Extracted records:
=====
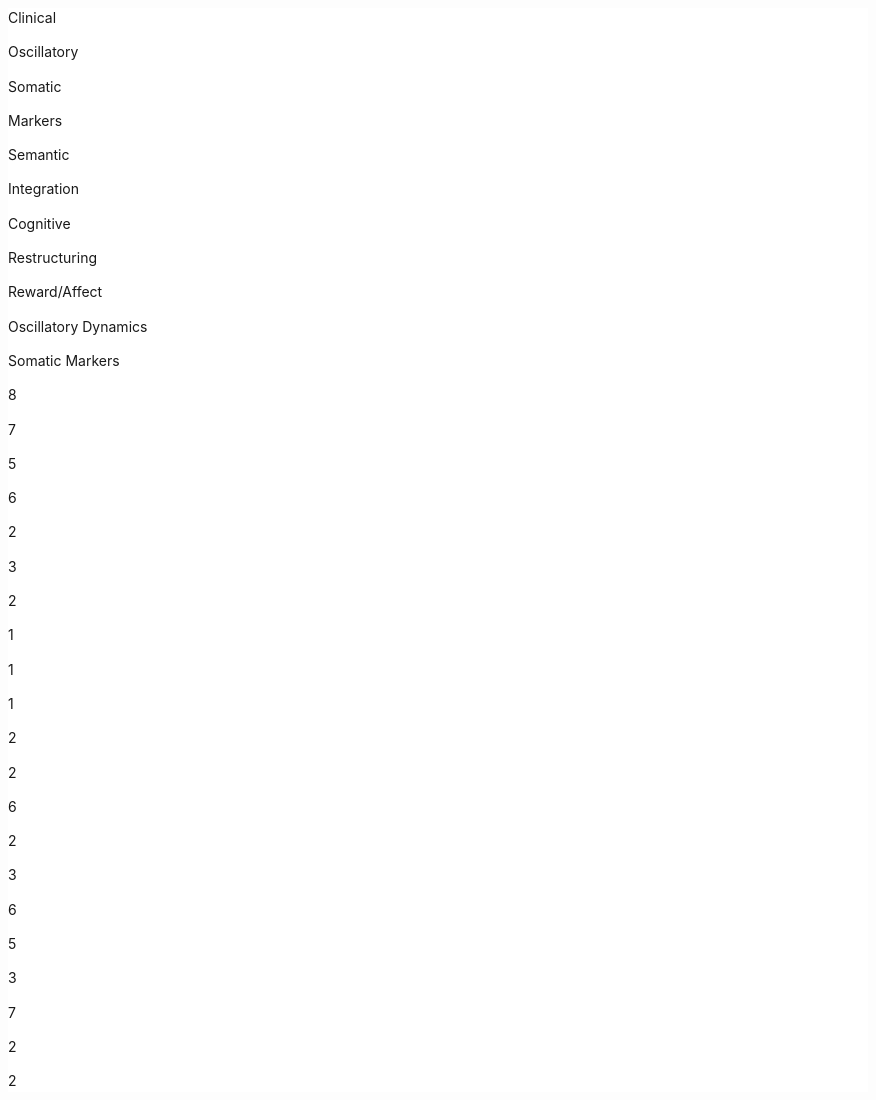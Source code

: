 Clinical

Oscillatory

Somatic

Markers

Semantic

Integration

Cognitive

Restructuring

Reward/Affect

Oscillatory
Dynamics

Somatic Markers

8

7

5

6

2

3

2

1

1

1

2

2

6

2

3

6

5

3

7

2

2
=====
» **AIM OF THE EXERCISE**
Please print each record above again exactly, but omit any pictures.

» **RESULT OF THIS EXERCISE**
Source code

: Clinical

Oscillatory

Somatic

Markers

Semantic

Integration

Cognitive

Restructuring

Reward/Affect

Oscillatory
Dynamics

Somatic Markers

8

7

5

6

2

3

2

1

1

1

2

2

6

2

3

6

5

3

7

2

2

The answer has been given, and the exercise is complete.